__GOAL OF THE EXERCISE__:
Copy exactly the lines that run from the one containing "is given that" through the end of the entries, both ends included.
**** AVAILABLE DATA ****
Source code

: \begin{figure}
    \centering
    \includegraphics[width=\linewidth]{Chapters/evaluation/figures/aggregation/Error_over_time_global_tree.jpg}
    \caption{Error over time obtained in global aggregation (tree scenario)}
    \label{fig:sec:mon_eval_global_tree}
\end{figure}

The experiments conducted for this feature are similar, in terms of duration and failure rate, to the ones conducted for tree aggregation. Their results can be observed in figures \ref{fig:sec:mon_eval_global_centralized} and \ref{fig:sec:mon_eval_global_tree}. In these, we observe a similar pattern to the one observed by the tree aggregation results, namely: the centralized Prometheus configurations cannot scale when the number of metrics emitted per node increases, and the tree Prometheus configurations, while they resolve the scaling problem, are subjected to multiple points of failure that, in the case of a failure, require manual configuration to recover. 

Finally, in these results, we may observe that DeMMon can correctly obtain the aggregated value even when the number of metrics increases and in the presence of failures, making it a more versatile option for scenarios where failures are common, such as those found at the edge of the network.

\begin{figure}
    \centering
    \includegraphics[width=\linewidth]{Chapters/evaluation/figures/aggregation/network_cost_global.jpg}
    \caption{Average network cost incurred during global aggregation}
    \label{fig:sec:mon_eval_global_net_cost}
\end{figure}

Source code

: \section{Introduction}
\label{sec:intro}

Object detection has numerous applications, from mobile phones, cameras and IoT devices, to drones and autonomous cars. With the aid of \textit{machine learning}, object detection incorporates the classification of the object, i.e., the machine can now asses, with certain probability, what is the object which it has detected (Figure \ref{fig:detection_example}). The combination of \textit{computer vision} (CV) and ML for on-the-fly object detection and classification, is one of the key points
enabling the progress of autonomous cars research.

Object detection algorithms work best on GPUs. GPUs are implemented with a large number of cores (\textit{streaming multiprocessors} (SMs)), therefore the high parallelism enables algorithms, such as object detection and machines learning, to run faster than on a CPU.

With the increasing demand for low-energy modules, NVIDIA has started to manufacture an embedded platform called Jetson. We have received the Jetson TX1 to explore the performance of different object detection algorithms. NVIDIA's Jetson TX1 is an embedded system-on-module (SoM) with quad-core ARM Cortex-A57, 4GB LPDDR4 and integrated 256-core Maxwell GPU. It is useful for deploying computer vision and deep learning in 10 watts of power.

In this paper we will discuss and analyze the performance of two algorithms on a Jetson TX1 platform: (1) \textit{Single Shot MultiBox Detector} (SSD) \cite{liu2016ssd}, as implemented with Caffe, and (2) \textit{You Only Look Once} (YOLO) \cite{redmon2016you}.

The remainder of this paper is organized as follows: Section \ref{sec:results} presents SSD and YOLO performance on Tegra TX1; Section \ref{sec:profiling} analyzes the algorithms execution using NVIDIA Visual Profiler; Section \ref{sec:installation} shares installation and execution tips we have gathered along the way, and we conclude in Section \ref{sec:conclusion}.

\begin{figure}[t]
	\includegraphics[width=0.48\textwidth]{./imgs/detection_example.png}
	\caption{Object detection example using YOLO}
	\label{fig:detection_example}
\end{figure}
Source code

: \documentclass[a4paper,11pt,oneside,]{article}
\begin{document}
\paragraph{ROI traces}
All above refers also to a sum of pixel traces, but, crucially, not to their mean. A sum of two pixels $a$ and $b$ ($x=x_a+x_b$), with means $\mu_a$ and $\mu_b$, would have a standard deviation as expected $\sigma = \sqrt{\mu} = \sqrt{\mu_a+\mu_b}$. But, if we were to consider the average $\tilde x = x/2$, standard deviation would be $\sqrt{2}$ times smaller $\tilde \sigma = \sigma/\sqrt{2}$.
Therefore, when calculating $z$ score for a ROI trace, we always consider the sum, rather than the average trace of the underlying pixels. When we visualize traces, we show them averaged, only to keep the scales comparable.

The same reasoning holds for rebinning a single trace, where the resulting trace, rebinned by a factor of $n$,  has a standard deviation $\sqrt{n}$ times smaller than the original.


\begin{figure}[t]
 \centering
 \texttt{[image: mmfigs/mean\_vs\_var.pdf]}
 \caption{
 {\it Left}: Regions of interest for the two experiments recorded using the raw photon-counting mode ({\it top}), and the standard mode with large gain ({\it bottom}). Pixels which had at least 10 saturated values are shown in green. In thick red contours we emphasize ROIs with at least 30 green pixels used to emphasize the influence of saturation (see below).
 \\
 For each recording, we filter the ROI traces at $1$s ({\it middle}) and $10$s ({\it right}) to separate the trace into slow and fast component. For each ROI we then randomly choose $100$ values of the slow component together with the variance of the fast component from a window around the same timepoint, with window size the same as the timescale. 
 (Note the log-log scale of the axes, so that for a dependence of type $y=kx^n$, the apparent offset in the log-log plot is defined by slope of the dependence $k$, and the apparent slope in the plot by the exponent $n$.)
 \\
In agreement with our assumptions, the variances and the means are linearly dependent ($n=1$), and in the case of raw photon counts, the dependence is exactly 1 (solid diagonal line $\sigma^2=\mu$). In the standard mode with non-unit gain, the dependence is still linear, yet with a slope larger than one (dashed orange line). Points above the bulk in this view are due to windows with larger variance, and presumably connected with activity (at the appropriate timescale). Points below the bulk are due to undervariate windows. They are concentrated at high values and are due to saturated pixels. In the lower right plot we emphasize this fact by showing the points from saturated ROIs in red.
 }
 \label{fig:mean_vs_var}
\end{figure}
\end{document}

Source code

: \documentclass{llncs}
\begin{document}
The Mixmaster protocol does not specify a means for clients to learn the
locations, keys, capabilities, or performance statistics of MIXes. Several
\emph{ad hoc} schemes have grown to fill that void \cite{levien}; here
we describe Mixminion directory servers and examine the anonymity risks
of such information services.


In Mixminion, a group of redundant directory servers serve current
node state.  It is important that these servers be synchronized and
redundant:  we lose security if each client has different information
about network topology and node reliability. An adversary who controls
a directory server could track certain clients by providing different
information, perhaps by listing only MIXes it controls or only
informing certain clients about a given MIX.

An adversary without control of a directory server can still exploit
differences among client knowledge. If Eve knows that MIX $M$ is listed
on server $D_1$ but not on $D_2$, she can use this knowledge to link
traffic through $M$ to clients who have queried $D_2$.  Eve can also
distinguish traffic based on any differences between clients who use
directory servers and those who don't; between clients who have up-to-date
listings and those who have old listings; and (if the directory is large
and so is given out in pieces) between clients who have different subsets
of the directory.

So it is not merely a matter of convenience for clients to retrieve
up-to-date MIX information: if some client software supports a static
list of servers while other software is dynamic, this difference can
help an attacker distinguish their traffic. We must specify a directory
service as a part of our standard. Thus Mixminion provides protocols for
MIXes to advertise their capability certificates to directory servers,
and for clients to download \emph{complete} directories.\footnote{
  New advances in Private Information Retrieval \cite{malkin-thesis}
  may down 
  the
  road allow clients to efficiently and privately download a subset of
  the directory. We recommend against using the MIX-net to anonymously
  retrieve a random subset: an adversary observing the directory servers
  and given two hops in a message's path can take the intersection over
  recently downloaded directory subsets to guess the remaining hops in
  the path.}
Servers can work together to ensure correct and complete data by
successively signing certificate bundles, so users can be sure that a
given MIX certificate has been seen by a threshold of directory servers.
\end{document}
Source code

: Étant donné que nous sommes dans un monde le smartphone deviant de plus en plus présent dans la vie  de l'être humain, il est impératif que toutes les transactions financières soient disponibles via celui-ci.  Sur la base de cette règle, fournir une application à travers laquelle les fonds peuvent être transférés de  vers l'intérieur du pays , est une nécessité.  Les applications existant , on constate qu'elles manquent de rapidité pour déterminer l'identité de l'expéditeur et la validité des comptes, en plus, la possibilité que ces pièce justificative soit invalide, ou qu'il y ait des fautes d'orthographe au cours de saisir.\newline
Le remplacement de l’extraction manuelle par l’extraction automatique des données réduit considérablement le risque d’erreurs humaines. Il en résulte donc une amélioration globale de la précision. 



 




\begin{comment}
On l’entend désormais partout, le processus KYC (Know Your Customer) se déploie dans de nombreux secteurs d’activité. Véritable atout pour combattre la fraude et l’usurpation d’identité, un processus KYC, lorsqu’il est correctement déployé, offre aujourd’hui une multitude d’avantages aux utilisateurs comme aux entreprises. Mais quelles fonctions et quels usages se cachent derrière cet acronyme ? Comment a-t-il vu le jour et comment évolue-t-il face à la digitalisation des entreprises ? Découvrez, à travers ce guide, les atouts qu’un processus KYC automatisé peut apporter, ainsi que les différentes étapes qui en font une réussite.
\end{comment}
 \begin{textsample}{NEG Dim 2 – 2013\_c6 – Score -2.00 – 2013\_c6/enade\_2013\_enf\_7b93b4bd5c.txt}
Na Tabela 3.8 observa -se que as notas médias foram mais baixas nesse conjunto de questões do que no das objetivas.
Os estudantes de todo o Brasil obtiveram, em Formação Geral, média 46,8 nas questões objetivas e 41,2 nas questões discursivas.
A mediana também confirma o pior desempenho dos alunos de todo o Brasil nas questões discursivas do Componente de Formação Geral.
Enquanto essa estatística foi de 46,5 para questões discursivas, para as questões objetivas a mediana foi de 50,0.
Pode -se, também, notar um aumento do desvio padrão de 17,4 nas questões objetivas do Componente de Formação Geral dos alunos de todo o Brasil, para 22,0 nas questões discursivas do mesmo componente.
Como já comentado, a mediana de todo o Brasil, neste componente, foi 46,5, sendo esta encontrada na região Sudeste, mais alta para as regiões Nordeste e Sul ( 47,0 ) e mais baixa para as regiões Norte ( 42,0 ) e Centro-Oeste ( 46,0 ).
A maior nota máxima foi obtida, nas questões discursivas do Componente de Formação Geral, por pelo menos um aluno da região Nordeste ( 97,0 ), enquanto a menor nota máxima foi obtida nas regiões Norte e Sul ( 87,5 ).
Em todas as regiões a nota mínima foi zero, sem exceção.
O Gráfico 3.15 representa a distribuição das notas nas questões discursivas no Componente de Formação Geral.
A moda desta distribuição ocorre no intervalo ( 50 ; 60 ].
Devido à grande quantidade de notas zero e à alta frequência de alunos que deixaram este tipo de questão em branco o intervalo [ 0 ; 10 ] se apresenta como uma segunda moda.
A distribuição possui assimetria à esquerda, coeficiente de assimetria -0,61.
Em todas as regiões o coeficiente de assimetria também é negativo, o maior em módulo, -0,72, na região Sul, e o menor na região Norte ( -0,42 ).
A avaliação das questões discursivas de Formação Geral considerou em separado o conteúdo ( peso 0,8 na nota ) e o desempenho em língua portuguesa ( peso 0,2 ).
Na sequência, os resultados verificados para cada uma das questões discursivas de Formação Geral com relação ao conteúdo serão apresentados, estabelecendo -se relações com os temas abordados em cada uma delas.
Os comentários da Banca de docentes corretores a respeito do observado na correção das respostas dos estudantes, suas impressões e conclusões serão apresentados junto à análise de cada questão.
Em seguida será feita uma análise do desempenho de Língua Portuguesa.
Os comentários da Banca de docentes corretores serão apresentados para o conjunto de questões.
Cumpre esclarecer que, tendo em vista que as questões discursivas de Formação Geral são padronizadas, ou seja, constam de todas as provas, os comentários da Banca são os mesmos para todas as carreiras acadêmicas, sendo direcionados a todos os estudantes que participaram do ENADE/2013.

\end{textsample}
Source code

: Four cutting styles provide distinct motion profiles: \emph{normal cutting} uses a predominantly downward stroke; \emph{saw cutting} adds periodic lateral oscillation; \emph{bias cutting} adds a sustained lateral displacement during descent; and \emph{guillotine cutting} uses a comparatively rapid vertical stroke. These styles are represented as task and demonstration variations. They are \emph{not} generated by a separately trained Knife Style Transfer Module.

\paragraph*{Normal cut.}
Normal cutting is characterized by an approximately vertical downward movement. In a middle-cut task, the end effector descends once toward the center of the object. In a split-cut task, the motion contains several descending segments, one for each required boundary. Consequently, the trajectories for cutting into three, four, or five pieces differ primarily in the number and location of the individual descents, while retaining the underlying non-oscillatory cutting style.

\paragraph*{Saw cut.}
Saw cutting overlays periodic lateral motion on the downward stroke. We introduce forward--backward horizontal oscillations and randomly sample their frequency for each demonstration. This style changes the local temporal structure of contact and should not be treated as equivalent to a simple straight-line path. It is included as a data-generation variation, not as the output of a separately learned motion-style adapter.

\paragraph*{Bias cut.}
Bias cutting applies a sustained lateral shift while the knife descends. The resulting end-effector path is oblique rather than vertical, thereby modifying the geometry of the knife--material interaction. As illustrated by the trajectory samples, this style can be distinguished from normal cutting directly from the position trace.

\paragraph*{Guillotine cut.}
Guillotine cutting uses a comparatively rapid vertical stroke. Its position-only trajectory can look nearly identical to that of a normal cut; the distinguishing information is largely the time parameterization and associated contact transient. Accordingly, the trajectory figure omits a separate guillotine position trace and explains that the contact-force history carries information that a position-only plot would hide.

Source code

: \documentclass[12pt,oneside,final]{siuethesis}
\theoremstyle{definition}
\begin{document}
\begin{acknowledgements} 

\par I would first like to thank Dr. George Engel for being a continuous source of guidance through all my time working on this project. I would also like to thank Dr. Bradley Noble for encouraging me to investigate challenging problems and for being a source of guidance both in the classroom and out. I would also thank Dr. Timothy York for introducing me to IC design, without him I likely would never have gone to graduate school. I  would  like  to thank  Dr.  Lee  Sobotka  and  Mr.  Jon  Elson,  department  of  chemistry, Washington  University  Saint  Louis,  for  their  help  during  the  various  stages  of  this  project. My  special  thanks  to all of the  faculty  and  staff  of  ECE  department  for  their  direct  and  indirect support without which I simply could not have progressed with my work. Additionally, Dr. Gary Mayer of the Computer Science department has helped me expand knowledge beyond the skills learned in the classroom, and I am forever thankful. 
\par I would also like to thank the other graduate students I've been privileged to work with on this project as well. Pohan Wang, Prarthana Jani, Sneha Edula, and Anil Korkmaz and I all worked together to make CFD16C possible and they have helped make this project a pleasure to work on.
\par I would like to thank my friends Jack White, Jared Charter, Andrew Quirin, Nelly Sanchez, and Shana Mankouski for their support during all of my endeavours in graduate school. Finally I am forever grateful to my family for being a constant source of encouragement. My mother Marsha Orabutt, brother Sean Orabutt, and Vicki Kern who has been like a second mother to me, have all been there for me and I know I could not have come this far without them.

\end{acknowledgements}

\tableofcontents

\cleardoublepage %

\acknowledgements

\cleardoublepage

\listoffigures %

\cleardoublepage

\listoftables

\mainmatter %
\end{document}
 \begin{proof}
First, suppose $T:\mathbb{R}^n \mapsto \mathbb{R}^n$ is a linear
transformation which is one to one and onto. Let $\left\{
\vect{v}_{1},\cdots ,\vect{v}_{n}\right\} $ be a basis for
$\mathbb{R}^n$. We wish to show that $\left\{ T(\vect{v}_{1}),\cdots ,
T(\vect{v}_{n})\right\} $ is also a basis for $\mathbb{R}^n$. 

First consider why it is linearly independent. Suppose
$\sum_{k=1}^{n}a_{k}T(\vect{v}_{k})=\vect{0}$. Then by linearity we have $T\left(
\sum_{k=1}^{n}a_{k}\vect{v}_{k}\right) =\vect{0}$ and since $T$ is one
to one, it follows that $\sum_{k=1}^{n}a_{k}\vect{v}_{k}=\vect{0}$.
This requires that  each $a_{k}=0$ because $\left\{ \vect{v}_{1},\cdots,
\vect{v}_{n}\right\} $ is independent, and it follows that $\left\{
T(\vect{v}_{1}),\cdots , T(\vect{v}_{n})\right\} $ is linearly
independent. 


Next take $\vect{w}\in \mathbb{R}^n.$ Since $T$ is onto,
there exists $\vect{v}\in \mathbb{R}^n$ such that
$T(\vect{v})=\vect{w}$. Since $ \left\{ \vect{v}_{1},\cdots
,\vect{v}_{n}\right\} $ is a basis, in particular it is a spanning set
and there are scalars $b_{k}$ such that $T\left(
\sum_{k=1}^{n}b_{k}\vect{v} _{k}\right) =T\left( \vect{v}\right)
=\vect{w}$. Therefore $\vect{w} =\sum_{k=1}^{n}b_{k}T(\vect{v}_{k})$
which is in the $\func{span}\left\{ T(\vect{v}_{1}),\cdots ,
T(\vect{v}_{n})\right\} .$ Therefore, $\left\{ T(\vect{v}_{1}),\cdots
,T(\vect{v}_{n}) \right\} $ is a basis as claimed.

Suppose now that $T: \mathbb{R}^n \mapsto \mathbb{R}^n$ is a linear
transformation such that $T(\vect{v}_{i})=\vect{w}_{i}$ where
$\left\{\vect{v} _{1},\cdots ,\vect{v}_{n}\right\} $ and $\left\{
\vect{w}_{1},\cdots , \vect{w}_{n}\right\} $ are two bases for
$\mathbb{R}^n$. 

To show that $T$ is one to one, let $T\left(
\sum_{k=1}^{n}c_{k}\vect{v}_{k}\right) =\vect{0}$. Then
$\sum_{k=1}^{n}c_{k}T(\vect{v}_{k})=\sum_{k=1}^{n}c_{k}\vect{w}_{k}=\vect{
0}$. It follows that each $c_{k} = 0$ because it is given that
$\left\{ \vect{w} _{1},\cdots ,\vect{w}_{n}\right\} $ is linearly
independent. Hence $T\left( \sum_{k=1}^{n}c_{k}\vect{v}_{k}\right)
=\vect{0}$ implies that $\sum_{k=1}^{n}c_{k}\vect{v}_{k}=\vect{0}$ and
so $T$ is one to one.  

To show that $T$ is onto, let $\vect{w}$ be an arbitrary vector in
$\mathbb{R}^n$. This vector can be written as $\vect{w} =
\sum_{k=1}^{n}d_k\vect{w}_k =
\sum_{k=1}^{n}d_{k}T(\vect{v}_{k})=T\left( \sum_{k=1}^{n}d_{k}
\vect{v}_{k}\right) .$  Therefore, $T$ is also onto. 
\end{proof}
****
__RESPONSE FOR THIS EXERCISE__:
0}$. It follows that each $c_{k} = 0$ because it is given that
$\left\{ \vect{w} _{1},\cdots ,\vect{w}_{n}\right\} $ is linearly
independent. Hence $T\left( \sum_{k=1}^{n}c_{k}\vect{v}_{k}\right)
=\vect{0}$ implies that $\sum_{k=1}^{n}c_{k}\vect{v}_{k}=\vect{0}$ and
so $T$ is one to one.  

To show that $T$ is onto, let $\vect{w}$ be an arbitrary vector in
$\mathbb{R}^n$. This vector can be written as $\vect{w} =
\sum_{k=1}^{n}d_k\vect{w}_k =
\sum_{k=1}^{n}d_{k}T(\vect{v}_{k})=T\left( \sum_{k=1}^{n}d_{k}
\vect{v}_{k}\right) .$  Therefore, $T$ is also onto. 
\end{proof}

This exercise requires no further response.